The American Academy of Pediatrics' current screen-time guidance has been quietly evolving. The headline number that gets quoted — "no more than X hours" — is now bracketed by an important distinction: passive screen time (watching, scrolling) is the thing that's harmful at higher doses. Active or creative screen time — making, building, communicating with known people — is treated much more permissively. The line in their 2025 update is essentially: if your kid would be doing this with paper, paint, or Lego if the screen wasn't there, the screen version of it isn't categorically worse.

That doesn't mean unlimited. Eye fatigue is real. The transition home from "active mode" can be hard. We still cut at thirty minutes. But the moral calculus is different from "are they watching too much YouTube" — closer to "are they spending too much time in their sketchbook." A different conversation.

Things we did not expect

The four-year-old retained. He could not yet read. He could not yet type. He still managed to drive the whole session via dictation, recognised his prompts when we read them back two days later, and recognised the games he had made out of a folder of nine.

The transition to bath got easier. The dread of "stop watching, now bath" was replaced by a much less negotiable "wrap up your game, now bath." Iterators are easier to extract from a screen than passive viewers; the cliffhanger isn't external.

The siblings started playing each other's games. The four-year-old's prompts make six-year-old games; the six-year-old plays them and asks for variants; the nine-year-old occasionally consents to playing one of his sister's "for research" and then quietly makes a better version. There's a thing in there about how having to play someone else's creative output reframes how you evaluate creative output generally. I am not sure how to measure that, but I think it's real.

Caveats

Our nine-year-old is a slightly atypical case. He liked Scratch already; he was primed to enjoy game-making. Your nine-year-old might bounce off this much harder. The four-year-old, conversely, is the case I think generalises most — when the input is "talk", almost any four-year-old will engage.

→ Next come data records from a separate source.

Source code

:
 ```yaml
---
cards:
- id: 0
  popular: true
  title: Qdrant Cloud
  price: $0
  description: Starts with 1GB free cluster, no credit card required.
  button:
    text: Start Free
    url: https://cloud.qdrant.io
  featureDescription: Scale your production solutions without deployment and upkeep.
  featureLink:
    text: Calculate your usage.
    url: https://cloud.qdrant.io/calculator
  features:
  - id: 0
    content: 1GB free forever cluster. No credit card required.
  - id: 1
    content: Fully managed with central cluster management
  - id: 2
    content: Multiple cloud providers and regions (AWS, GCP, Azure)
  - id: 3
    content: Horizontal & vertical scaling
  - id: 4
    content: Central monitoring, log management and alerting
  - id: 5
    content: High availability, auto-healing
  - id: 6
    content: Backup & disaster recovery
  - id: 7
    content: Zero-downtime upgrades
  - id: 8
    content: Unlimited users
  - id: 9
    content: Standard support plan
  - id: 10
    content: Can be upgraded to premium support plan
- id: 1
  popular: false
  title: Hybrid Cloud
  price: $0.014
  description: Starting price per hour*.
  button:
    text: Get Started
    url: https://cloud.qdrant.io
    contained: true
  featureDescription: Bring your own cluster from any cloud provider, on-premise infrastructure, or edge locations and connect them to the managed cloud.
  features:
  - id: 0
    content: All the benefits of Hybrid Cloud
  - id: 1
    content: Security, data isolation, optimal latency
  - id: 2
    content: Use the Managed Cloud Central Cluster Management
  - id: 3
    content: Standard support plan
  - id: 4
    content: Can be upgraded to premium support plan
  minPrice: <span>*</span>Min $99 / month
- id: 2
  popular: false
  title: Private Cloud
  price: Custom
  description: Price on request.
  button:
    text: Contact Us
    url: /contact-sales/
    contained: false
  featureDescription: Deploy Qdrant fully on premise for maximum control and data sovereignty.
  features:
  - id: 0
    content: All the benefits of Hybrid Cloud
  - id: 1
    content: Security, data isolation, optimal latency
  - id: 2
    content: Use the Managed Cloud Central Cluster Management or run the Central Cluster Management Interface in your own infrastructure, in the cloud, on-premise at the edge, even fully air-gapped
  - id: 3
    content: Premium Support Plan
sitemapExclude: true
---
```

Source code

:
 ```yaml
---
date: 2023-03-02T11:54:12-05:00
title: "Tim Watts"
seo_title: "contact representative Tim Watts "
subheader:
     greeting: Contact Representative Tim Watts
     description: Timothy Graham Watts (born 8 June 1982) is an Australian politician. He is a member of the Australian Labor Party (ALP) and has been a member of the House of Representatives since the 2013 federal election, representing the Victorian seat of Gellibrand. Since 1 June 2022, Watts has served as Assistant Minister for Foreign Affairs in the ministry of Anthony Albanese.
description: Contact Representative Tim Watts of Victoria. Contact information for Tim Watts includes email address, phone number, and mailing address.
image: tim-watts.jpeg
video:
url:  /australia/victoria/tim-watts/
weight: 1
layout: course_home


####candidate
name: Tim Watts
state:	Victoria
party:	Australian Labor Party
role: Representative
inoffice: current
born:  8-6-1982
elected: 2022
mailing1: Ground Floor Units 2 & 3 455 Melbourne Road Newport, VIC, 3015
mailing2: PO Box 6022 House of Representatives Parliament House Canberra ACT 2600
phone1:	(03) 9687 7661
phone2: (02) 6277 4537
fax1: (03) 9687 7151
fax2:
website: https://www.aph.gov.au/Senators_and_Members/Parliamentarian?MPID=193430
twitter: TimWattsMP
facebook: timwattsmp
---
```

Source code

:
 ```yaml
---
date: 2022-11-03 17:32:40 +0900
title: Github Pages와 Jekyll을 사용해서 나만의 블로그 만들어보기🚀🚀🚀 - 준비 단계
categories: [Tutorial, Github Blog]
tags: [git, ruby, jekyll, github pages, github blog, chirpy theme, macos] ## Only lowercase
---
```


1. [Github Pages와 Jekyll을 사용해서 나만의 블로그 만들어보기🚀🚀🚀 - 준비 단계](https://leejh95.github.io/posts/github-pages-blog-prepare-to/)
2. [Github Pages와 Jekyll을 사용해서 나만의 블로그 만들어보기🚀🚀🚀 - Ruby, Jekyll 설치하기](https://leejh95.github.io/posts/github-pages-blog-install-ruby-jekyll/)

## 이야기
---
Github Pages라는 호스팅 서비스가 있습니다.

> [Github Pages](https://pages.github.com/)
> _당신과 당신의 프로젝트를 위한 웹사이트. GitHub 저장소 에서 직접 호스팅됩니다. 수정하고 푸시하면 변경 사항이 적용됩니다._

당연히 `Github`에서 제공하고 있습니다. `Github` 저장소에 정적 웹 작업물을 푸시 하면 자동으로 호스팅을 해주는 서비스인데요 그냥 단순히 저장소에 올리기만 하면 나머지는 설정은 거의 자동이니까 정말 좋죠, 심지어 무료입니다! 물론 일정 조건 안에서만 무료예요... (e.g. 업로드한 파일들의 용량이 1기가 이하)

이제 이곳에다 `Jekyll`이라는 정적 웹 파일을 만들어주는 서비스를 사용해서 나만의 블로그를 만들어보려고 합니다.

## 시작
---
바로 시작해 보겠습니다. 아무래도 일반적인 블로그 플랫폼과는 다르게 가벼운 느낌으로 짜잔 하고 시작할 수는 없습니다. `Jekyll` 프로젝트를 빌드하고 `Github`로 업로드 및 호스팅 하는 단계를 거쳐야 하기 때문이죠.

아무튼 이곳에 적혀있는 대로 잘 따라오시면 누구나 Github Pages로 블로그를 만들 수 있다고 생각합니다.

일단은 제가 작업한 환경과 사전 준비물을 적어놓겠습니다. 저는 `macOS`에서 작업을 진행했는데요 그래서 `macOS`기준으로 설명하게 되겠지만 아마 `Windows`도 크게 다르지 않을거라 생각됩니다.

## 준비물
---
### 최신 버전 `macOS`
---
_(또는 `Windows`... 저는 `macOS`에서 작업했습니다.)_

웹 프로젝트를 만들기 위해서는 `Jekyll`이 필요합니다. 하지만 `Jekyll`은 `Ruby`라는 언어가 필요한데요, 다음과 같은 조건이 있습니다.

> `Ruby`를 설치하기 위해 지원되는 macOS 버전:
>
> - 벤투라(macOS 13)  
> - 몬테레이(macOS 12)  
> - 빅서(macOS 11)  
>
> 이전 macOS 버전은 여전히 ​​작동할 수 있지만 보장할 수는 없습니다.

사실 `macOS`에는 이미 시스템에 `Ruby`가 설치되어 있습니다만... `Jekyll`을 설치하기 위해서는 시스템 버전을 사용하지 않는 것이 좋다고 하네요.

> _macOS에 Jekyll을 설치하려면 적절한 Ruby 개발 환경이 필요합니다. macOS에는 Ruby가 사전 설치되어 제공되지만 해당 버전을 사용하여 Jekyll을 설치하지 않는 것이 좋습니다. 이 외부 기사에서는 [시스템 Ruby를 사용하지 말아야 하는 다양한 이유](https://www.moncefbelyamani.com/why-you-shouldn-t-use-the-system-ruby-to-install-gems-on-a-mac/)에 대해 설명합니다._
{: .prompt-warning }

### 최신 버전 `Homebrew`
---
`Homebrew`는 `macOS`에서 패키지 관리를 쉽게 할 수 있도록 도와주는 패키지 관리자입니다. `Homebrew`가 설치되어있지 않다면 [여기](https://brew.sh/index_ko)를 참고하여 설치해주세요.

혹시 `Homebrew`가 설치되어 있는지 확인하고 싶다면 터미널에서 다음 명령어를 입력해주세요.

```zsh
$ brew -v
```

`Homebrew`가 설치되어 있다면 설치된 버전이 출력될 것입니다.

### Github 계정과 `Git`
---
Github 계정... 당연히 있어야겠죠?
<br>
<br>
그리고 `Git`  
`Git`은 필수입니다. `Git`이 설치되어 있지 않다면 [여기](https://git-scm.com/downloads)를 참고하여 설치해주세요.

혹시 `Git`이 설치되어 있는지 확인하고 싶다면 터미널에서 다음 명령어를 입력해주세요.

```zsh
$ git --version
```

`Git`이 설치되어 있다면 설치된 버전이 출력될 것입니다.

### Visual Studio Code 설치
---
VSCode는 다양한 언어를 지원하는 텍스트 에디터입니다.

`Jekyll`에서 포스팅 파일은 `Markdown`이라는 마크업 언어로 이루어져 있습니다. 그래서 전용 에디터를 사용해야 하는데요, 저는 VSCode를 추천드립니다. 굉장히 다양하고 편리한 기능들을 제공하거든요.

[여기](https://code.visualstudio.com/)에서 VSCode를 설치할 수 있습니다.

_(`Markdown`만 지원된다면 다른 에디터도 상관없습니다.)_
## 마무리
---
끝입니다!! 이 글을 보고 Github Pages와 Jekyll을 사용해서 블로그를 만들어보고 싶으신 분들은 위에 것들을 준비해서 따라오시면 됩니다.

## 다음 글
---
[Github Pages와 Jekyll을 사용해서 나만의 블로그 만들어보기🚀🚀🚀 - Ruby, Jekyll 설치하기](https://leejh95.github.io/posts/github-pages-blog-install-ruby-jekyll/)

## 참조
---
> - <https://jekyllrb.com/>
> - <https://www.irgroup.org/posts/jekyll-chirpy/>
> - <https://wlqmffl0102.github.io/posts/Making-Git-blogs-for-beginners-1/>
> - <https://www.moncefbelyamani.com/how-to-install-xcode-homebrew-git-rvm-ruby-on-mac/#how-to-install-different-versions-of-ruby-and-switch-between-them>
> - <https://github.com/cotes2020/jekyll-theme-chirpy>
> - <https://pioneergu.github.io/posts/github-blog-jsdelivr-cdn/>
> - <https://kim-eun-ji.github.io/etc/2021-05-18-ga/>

Two weeks is a short experiment. The honeymoon effect is real. We're now eight weeks in and engagement is lower than the peak (closer to twenty minutes than thirty) but the displacement of YouTube is holding.

This is also one family. Three kids. We don't have a controlled sample. We're reporting what happened. If your kid hates it on day 2, your data is your data, and you should listen to it.

The take-home

The default beats the lecture. Every parent I know who has tried to "limit YouTube" has had a worse time than the parents who have substituted something. The substitution doesn't have to be school-flavoured to count as a step up. It just has to absorb the same time slot, with the same screen, with the same parents in the room, while putting the kid into a mode of doing rather than receiving.

For us, this was the substitution. Your mileage will vary. The thirty-minute window is yours to repurpose either way.

— Louis, parent of three (one is a niece in the experiment), occasional dinner-table data nerd.